+++ Data

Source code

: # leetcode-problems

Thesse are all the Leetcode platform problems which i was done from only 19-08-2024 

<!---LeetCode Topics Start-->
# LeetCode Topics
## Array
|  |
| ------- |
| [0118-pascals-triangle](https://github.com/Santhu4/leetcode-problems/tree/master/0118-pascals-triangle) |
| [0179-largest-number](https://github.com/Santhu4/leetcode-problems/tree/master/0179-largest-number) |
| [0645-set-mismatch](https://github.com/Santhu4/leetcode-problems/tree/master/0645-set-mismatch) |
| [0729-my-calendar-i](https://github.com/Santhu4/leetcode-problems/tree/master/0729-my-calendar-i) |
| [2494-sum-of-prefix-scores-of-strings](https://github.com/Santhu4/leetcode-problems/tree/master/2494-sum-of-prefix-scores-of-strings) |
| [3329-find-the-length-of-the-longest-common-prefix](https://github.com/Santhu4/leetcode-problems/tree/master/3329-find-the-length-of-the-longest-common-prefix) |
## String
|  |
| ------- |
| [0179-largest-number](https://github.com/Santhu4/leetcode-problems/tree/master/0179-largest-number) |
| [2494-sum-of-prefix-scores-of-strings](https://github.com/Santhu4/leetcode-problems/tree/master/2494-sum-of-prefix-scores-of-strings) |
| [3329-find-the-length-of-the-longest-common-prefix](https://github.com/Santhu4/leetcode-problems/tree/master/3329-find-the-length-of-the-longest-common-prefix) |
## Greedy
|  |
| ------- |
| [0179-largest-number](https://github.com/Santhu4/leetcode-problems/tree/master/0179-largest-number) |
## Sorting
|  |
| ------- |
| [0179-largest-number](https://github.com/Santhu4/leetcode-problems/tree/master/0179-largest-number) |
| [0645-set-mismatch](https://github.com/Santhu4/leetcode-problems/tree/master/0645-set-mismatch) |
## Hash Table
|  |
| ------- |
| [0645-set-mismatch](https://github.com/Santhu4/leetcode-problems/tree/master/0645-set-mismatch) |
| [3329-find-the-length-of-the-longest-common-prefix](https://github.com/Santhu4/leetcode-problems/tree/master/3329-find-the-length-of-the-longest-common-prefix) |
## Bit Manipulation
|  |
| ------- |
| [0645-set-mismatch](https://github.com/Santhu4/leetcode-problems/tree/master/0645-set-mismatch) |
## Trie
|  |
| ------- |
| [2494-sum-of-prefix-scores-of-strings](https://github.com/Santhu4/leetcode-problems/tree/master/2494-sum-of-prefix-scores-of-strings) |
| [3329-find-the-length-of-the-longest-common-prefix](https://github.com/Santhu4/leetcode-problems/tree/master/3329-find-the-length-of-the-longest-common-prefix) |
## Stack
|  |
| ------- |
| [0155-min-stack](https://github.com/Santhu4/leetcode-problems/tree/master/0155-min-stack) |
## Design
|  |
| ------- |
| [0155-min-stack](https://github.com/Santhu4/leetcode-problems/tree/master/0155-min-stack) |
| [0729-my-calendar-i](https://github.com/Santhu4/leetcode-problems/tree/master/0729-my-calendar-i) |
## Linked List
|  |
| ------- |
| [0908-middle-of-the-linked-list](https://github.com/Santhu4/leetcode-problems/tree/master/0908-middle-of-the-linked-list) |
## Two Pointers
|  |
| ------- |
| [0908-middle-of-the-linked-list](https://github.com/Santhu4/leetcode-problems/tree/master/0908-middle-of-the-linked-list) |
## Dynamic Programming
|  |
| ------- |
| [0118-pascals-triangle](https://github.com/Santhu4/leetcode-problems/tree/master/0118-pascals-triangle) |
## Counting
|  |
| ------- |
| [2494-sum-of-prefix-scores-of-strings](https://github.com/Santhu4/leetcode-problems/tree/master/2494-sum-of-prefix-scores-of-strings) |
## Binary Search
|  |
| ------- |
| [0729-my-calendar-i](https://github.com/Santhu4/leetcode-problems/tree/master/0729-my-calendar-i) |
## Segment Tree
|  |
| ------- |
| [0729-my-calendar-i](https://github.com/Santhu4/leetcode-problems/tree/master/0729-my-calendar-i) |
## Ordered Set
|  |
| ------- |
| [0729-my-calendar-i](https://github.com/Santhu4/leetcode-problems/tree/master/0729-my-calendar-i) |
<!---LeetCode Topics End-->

++++++

*Exercise objective*: Each line of the entries that contains the word "Topics" should be listed.

*Answer to the problem*:
<!---LeetCode Topics Start-->
# LeetCode Topics
<!---LeetCode Topics End-->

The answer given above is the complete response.